TASK DIRECTIONS: Out of the lines below, please list those that hold the string "project".

DATA SHOWN:
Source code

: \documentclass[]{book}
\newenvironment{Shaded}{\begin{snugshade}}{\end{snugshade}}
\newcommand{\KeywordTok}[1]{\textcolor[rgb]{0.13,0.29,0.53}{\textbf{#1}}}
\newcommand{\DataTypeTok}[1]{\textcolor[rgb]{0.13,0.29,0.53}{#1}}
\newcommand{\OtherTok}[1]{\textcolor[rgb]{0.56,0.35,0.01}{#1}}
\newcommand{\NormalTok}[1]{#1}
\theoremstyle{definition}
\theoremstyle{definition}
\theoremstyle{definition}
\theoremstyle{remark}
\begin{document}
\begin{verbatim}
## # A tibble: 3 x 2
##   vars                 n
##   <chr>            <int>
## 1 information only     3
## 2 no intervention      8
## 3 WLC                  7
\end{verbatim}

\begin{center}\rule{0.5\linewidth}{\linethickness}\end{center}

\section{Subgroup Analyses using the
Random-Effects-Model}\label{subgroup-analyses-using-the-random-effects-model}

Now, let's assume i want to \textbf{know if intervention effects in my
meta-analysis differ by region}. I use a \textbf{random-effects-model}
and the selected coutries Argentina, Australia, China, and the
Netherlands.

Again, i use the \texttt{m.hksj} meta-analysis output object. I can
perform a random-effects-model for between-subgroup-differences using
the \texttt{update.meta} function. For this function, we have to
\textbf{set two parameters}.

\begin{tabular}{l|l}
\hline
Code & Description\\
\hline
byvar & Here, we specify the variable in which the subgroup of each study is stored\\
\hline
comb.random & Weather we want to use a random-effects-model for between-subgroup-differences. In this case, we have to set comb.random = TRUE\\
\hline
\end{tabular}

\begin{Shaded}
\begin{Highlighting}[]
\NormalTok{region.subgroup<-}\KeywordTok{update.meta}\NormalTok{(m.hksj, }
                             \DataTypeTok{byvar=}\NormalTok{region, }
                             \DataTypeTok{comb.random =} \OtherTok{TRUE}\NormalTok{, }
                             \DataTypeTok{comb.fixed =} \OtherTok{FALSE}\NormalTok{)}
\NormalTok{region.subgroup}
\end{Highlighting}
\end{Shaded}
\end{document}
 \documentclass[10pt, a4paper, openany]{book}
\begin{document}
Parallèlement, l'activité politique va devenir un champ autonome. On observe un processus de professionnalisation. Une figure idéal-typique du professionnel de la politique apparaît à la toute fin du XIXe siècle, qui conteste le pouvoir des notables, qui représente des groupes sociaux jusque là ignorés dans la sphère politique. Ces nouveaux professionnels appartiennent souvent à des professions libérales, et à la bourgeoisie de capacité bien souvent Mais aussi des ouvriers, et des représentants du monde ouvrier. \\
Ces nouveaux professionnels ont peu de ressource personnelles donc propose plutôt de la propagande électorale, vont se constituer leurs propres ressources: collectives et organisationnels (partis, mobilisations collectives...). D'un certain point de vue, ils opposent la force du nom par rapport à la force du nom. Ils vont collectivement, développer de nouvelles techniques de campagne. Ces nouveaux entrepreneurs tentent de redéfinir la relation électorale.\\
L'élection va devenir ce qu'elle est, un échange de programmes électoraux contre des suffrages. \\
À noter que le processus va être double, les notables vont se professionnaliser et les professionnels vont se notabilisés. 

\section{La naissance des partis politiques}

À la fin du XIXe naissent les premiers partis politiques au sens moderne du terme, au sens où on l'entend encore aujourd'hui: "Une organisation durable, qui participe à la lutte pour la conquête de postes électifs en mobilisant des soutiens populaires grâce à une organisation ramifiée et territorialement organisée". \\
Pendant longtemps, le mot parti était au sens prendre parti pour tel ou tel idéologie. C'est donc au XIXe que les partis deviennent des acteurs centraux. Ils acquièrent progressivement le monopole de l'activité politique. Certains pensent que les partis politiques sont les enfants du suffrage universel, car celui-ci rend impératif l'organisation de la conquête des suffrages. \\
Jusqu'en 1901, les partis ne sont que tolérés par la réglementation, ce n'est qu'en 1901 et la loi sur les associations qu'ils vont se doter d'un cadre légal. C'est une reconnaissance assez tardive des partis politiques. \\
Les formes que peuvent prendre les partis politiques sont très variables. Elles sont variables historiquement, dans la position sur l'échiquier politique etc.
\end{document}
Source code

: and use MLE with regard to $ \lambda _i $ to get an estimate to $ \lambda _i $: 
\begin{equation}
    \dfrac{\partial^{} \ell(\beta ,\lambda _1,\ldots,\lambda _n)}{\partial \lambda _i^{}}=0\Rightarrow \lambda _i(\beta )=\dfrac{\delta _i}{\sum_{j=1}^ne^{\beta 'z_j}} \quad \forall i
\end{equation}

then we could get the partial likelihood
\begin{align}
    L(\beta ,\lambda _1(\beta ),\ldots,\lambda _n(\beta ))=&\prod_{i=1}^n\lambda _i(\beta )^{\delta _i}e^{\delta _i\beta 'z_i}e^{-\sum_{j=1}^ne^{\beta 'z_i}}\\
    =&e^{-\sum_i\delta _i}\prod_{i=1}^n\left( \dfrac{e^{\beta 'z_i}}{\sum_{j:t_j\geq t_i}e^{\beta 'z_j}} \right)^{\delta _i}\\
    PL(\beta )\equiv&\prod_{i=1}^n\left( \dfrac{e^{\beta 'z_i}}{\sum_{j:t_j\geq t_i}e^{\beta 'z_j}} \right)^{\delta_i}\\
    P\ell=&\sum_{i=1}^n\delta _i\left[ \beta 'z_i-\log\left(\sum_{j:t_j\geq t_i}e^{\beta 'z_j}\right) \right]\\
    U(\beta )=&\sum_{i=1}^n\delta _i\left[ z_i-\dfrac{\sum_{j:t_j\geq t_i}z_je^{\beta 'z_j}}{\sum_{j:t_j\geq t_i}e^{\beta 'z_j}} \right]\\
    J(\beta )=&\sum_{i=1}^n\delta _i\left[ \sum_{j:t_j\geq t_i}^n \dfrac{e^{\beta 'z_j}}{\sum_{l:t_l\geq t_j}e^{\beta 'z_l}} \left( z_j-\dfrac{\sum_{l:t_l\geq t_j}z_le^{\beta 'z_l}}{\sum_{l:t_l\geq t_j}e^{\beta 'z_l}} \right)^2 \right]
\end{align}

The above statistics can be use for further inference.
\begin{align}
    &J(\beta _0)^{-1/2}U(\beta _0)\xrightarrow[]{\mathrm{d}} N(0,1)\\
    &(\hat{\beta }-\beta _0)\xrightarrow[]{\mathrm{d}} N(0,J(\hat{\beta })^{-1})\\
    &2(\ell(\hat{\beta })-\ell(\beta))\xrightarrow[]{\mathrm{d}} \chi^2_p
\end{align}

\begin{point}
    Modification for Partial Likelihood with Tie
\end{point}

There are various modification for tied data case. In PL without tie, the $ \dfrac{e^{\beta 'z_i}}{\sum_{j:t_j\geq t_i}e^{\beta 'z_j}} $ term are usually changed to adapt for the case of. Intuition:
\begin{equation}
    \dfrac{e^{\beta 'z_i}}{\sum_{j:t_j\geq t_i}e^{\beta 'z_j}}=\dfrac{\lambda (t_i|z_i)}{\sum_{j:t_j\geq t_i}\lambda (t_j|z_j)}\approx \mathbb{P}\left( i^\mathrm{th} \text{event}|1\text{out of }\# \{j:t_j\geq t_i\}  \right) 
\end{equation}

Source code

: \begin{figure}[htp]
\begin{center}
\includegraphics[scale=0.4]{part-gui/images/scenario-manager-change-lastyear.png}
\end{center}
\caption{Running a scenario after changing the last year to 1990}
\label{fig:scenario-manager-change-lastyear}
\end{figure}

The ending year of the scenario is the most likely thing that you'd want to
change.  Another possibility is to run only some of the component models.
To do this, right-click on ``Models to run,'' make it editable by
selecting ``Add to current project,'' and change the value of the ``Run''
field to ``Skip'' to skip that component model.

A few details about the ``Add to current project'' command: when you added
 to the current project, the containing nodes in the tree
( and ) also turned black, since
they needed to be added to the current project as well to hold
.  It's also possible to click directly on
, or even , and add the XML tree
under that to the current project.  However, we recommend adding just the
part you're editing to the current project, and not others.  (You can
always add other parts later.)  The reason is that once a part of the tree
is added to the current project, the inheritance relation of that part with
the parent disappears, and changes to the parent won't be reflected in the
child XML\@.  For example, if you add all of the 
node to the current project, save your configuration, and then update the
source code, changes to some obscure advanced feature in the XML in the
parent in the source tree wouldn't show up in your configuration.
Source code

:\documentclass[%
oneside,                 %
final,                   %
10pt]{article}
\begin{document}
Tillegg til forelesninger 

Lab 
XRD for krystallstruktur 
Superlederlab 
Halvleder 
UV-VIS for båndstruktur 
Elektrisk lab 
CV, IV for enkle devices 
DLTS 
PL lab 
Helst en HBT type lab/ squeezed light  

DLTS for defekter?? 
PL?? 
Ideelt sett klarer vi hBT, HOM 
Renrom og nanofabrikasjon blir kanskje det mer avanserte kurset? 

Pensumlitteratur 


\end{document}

EXPECTED ANSWER:
selecting ``Add to current project,'' and change the value of the ``Run''
A few details about the ``Add to current project'' command: when you added
 to the current project, the containing nodes in the tree
they needed to be added to the current project as well to hold
under that to the current project.  However, we recommend adding just the
part you're editing to the current project, and not others.  (You can
is added to the current project, the inheritance relation of that part with
node to the current project, save your configuration, and then update the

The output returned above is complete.